A faithful copy of the entries is needed, one that leaves out the pictures.

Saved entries
=====
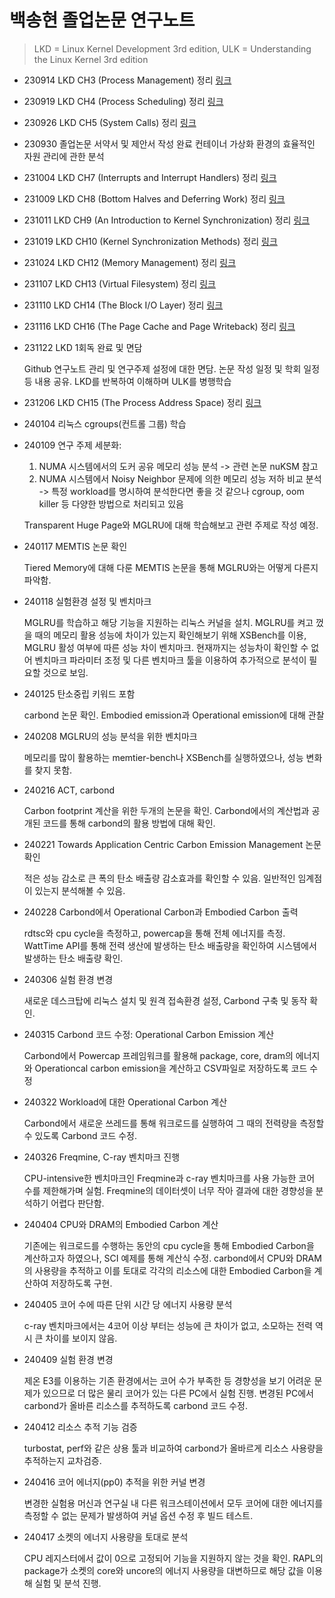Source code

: # 백송현 졸업논문 연구노트

> LKD = Linux Kernel Development 3rd edition, ULK = Understanding the Linux Kernel 3rd edition

- 230914 LKD CH3 (Process Management) 정리 [링크](https://velog.io/@cmcm0012/%EB%A6%AC%EB%88%85%EC%8A%A4-3.-Process-Management)
- 230919 LKD CH4 (Process Scheduling) 정리 [링크](https://velog.io/@cmcm0012/%EB%A6%AC%EB%88%85%EC%8A%A4-4.-Process-Scheduling)
- 230926 LKD CH5 (System Calls) 정리 [링크](https://velog.io/@cmcm0012/%EB%A6%AC%EB%88%85%EC%8A%A4-5.-System-Calls)
- 230930 졸업논문 서약서 및 제안서 작성 완료
  컨테이너 가상화 환경의 효율적인 자원 관리에 관한 분석
- 231004 LKD CH7 (Interrupts and Interrupt Handlers) 정리 [링크](https://velog.io/@cmcm0012/%EB%A6%AC%EB%88%85%EC%8A%A4-7.-Interrupts-and-Interrupt-Handlers)
- 231009 LKD CH8 (Bottom Halves and Deferring Work) 정리 [링크](https://velog.io/@cmcm0012/%EB%A6%AC%EB%88%85%EC%8A%A4-8.-Bottom-Halves-and-Deferring-Work)
- 231011 LKD CH9 (An Introduction to Kernel Synchronization) 정리 [링크](https://velog.io/@cmcm0012/%EB%A6%AC%EB%88%85%EC%8A%A4-9.-An-Introduction-to-Kernel-Synchronization)
- 231019 LKD CH10 (Kernel Synchronization Methods) 정리 [링크](https://velog.io/@cmcm0012/%EB%A6%AC%EB%88%85%EC%8A%A4-10.-Kernel-Synchronization-Methods)
- 231024 LKD CH12 (Memory Management) 정리 [링크](https://velog.io/@cmcm0012/%EB%A6%AC%EB%88%85%EC%8A%A4-Ch12.-Memory-Management)
- 231107 LKD CH13 (Virtual Filesystem) 정리 [링크](https://velog.io/@cmcm0012/%EB%A6%AC%EB%88%85%EC%8A%A4-Ch13.-Virtual-Filesystem)
- 231110 LKD CH14 (The Block I/O Layer) 정리 [링크](https://velog.io/@cmcm0012/%EB%A6%AC%EB%88%85%EC%8A%A4-Ch14.-The-Block-IO-Layer)
- 231116 LKD CH16 (The Page Cache and Page Writeback) 정리 [링크](https://velog.io/@cmcm0012/%EB%A6%AC%EB%88%85%EC%8A%A4-Ch16.-The-Page-Cache-and-Page-Writeback)
- 231122 LKD 1회독 완료 및 면담

  Github 연구노트 관리 및 연구주제 설정에 대한 면담. 논문 작성 일정 및 학회 일정 등 내용 공유. LKD를 반복하여 이해하며 ULK를 병행학습

- 231206 LKD CH15 (The Process Address Space) 정리 [링크](https://velog.io/@cmcm0012/%EB%A6%AC%EB%88%85%EC%8A%A4-Ch15.-The-Process-Address-Space)

- 240104 리눅스 cgroups(컨트롤 그룹) 학습

- 240109 연구 주제 세분화:

  1. NUMA 시스템에서의 도커 공유 메모리 성능 분석 -> 관련 논문 nuKSM 참고
  2. NUMA 시스템에서 Noisy Neighbor 문제에 의한 메모리 성능 저하 비교 분석 -> 특정 workload를 명시하여 분석한다면 좋을 것 같으나 cgroup, oom killer 등 다양한 방법으로 처리되고 있음

  Transparent Huge Page와 MGLRU에 대해 학습해보고 관련 주제로 작성 예정.

- 240117 MEMTIS 논문 확인

  Tiered Memory에 대해 다룬 MEMTIS 논문을 통해 MGLRU와는 어떻게 다른지 파악함.

- 240118 실험환경 설정 및 벤치마크

  MGLRU를 학습하고 해당 기능을 지원하는 리눅스 커널을 설치. MGLRU를 켜고 껐을 때의 메모리 활용 성능에 차이가 있는지 확인해보기 위해 XSBench를 이용, MGLRU 활성 여부에 따른 성능 차이 벤치마크. 현재까지는 성능차이 확인할 수 없어 벤치마크 파라미터 조정 및 다른 벤치마크 툴을 이용하여 추가적으로 분석이 필요할 것으로 보임.

- 240125 탄소중립 키워드 포함

  carbond 논문 확인. Embodied emission과 Operational emission에 대해 관찰

- 240208 MGLRU의 성능 분석을 위한 벤치마크

  메모리를 많이 활용하는 memtier-bench나 XSBench를 실행하였으나, 성능 변화를 찾지 못함.

- 240216 ACT, carbond

  Carbon footprint 계산을 위한 두개의 논문을 확인. Carbond에서의 계산법과 공개된 코드를 통해 carbond의 활용 방법에 대해 확인.

- 240221 Towards Application Centric Carbon Emission Management 논문 확인

  적은 성능 감소로 큰 폭의 탄소 배출량 감소효과를 확인할 수 있음. 일반적인 임계점이 있는지 분석해볼 수 있음.

- 240228 Carbond에서 Operational Carbon과 Embodied Carbon 출력

  rdtsc와 cpu cycle을 측정하고, powercap을 통해 전체 에너지를 측정. WattTime API를 통해 전력 생산에 발생하는 탄소 배출량을 확인하여 시스템에서 발생하는 탄소 배출량 확인.

- 240306 실험 환경 변경

  새로운 데스크탑에 리눅스 설치 및 원격 접속환경 설정, Carbond 구축 및 동작 확인.

- 240315 Carbond 코드 수정: Operational Carbon Emission 계산

  Carbond에서 Powercap 프레임워크를 활용해 package, core, dram의 에너지와 Operationcal carbon emission을 계산하고 CSV파일로 저장하도록 코드 수정

- 240322 Workload에 대한 Operational Carbon 계산

  Carbond에서 새로운 쓰레드를 통해 워크로드를 실행하여 그 때의 전력량을 측정할 수 있도록 Carbond 코드 수정.

- 240326 Freqmine, C-ray 벤치마크 진행

  CPU-intensive한 벤치마크인 Freqmine과 c-ray 벤치마크를 사용 가능한 코어 수를 제한해가며 실험. Freqmine의 데이터셋이 너무 작아 결과에 대한 경향성을 분석하기 어렵다 판단함.

- 240404 CPU와 DRAM의 Embodied Carbon 계산

  기존에는 워크로드를 수행하는 동안의 cpu cycle을 통해 Embodied Carbon을 계산하고자 하였으나, SCI 예제를 통해 계산식 수정.
  carbond에서 CPU와 DRAM의 사용량을 추적하고 이를 토대로 각각의 리소스에 대한 Embodied Carbon을 계산하여 저장하도록 구현.

- 240405 코어 수에 따른 단위 시간 당 에너지 사용량 분석

  c-ray 벤치마크에서는 4코어 이상 부터는 성능에 큰 차이가 없고, 소모하는 전력 역시 큰 차이를 보이지 않음.

- 240409 실험 환경 변경

  제온 E3를 이용하는 기존 환경에서는 코어 수가 부족한 등 경향성을 보기 어려운 문제가 있으므로 더 많은 물리 코어가 있는 다른 PC에서 실험 진행.
  변경된 PC에서 carbond가 올바른 리소스를 추적하도록 carbond 코드 수정.

- 240412 리소스 추적 기능 검증

  turbostat, perf와 같은 상용 툴과 비교하여 carbond가 올바르게 리소스 사용량을 추적하는지 교차검증.

- 240416 코어 에너지(pp0) 추적을 위한 커널 변경

  변경한 실험용 머신과 연구실 내 다른 워크스테이션에서 모두 코어에 대한 에너지를 측정할 수 없는 문제가 발생하여 커널 옵션 수정 후 빌드 테스트.

- 240417 소켓의 에너지 사용량을 토대로 분석

  CPU 레지스터에서 값이 0으로 고정되어 기능을 지원하지 않는 것을 확인. RAPL의 package가 소켓의 core와 uncore의 에너지 사용량을 대변하므로 해당 값을 이용해 실험 및 분석 진행.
=====
» OUTPUT FOR THIS EXERCISE:
Source code

: # 백송현 졸업논문 연구노트

> LKD = Linux Kernel Development 3rd edition, ULK = Understanding the Linux Kernel 3rd edition

- 230914 LKD CH3 (Process Management) 정리 [링크](https://velog.io/@cmcm0012/%EB%A6%AC%EB%88%85%EC%8A%A4-3.-Process-Management)
- 230919 LKD CH4 (Process Scheduling) 정리 [링크](https://velog.io/@cmcm0012/%EB%A6%AC%EB%88%85%EC%8A%A4-4.-Process-Scheduling)
- 230926 LKD CH5 (System Calls) 정리 [링크](https://velog.io/@cmcm0012/%EB%A6%AC%EB%88%85%EC%8A%A4-5.-System-Calls)
- 230930 졸업논문 서약서 및 제안서 작성 완료
  컨테이너 가상화 환경의 효율적인 자원 관리에 관한 분석
- 231004 LKD CH7 (Interrupts and Interrupt Handlers) 정리 [링크](https://velog.io/@cmcm0012/%EB%A6%AC%EB%88%85%EC%8A%A4-7.-Interrupts-and-Interrupt-Handlers)
- 231009 LKD CH8 (Bottom Halves and Deferring Work) 정리 [링크](https://velog.io/@cmcm0012/%EB%A6%AC%EB%88%85%EC%8A%A4-8.-Bottom-Halves-and-Deferring-Work)
- 231011 LKD CH9 (An Introduction to Kernel Synchronization) 정리 [링크](https://velog.io/@cmcm0012/%EB%A6%AC%EB%88%85%EC%8A%A4-9.-An-Introduction-to-Kernel-Synchronization)
- 231019 LKD CH10 (Kernel Synchronization Methods) 정리 [링크](https://velog.io/@cmcm0012/%EB%A6%AC%EB%88%85%EC%8A%A4-10.-Kernel-Synchronization-Methods)
- 231024 LKD CH12 (Memory Management) 정리 [링크](https://velog.io/@cmcm0012/%EB%A6%AC%EB%88%85%EC%8A%A4-Ch12.-Memory-Management)
- 231107 LKD CH13 (Virtual Filesystem) 정리 [링크](https://velog.io/@cmcm0012/%EB%A6%AC%EB%88%85%EC%8A%A4-Ch13.-Virtual-Filesystem)
- 231110 LKD CH14 (The Block I/O Layer) 정리 [링크](https://velog.io/@cmcm0012/%EB%A6%AC%EB%88%85%EC%8A%A4-Ch14.-The-Block-IO-Layer)
- 231116 LKD CH16 (The Page Cache and Page Writeback) 정리 [링크](https://velog.io/@cmcm0012/%EB%A6%AC%EB%88%85%EC%8A%A4-Ch16.-The-Page-Cache-and-Page-Writeback)
- 231122 LKD 1회독 완료 및 면담

  Github 연구노트 관리 및 연구주제 설정에 대한 면담. 논문 작성 일정 및 학회 일정 등 내용 공유. LKD를 반복하여 이해하며 ULK를 병행학습

- 231206 LKD CH15 (The Process Address Space) 정리 [링크](https://velog.io/@cmcm0012/%EB%A6%AC%EB%88%85%EC%8A%A4-Ch15.-The-Process-Address-Space)

- 240104 리눅스 cgroups(컨트롤 그룹) 학습

- 240109 연구 주제 세분화:

  1. NUMA 시스템에서의 도커 공유 메모리 성능 분석 -> 관련 논문 nuKSM 참고
  2. NUMA 시스템에서 Noisy Neighbor 문제에 의한 메모리 성능 저하 비교 분석 -> 특정 workload를 명시하여 분석한다면 좋을 것 같으나 cgroup, oom killer 등 다양한 방법으로 처리되고 있음

  Transparent Huge Page와 MGLRU에 대해 학습해보고 관련 주제로 작성 예정.

- 240117 MEMTIS 논문 확인

  Tiered Memory에 대해 다룬 MEMTIS 논문을 통해 MGLRU와는 어떻게 다른지 파악함.

- 240118 실험환경 설정 및 벤치마크

  MGLRU를 학습하고 해당 기능을 지원하는 리눅스 커널을 설치. MGLRU를 켜고 껐을 때의 메모리 활용 성능에 차이가 있는지 확인해보기 위해 XSBench를 이용, MGLRU 활성 여부에 따른 성능 차이 벤치마크. 현재까지는 성능차이 확인할 수 없어 벤치마크 파라미터 조정 및 다른 벤치마크 툴을 이용하여 추가적으로 분석이 필요할 것으로 보임.

- 240125 탄소중립 키워드 포함

  carbond 논문 확인. Embodied emission과 Operational emission에 대해 관찰

- 240208 MGLRU의 성능 분석을 위한 벤치마크

  메모리를 많이 활용하는 memtier-bench나 XSBench를 실행하였으나, 성능 변화를 찾지 못함.

- 240216 ACT, carbond

  Carbon footprint 계산을 위한 두개의 논문을 확인. Carbond에서의 계산법과 공개된 코드를 통해 carbond의 활용 방법에 대해 확인.

- 240221 Towards Application Centric Carbon Emission Management 논문 확인

  적은 성능 감소로 큰 폭의 탄소 배출량 감소효과를 확인할 수 있음. 일반적인 임계점이 있는지 분석해볼 수 있음.

- 240228 Carbond에서 Operational Carbon과 Embodied Carbon 출력

  rdtsc와 cpu cycle을 측정하고, powercap을 통해 전체 에너지를 측정. WattTime API를 통해 전력 생산에 발생하는 탄소 배출량을 확인하여 시스템에서 발생하는 탄소 배출량 확인.

- 240306 실험 환경 변경

  새로운 데스크탑에 리눅스 설치 및 원격 접속환경 설정, Carbond 구축 및 동작 확인.

- 240315 Carbond 코드 수정: Operational Carbon Emission 계산

  Carbond에서 Powercap 프레임워크를 활용해 package, core, dram의 에너지와 Operationcal carbon emission을 계산하고 CSV파일로 저장하도록 코드 수정

- 240322 Workload에 대한 Operational Carbon 계산

  Carbond에서 새로운 쓰레드를 통해 워크로드를 실행하여 그 때의 전력량을 측정할 수 있도록 Carbond 코드 수정.

- 240326 Freqmine, C-ray 벤치마크 진행

  CPU-intensive한 벤치마크인 Freqmine과 c-ray 벤치마크를 사용 가능한 코어 수를 제한해가며 실험. Freqmine의 데이터셋이 너무 작아 결과에 대한 경향성을 분석하기 어렵다 판단함.

- 240404 CPU와 DRAM의 Embodied Carbon 계산

  기존에는 워크로드를 수행하는 동안의 cpu cycle을 통해 Embodied Carbon을 계산하고자 하였으나, SCI 예제를 통해 계산식 수정.
  carbond에서 CPU와 DRAM의 사용량을 추적하고 이를 토대로 각각의 리소스에 대한 Embodied Carbon을 계산하여 저장하도록 구현.

- 240405 코어 수에 따른 단위 시간 당 에너지 사용량 분석

  c-ray 벤치마크에서는 4코어 이상 부터는 성능에 큰 차이가 없고, 소모하는 전력 역시 큰 차이를 보이지 않음.

- 240409 실험 환경 변경

  제온 E3를 이용하는 기존 환경에서는 코어 수가 부족한 등 경향성을 보기 어려운 문제가 있으므로 더 많은 물리 코어가 있는 다른 PC에서 실험 진행.
  변경된 PC에서 carbond가 올바른 리소스를 추적하도록 carbond 코드 수정.

- 240412 리소스 추적 기능 검증

  turbostat, perf와 같은 상용 툴과 비교하여 carbond가 올바르게 리소스 사용량을 추적하는지 교차검증.

- 240416 코어 에너지(pp0) 추적을 위한 커널 변경

  변경한 실험용 머신과 연구실 내 다른 워크스테이션에서 모두 코어에 대한 에너지를 측정할 수 없는 문제가 발생하여 커널 옵션 수정 후 빌드 테스트.

- 240417 소켓의 에너지 사용량을 토대로 분석

  CPU 레지스터에서 값이 0으로 고정되어 기능을 지원하지 않는 것을 확인. RAPL의 package가 소켓의 core와 uncore의 에너지 사용량을 대변하므로 해당 값을 이용해 실험 및 분석 진행.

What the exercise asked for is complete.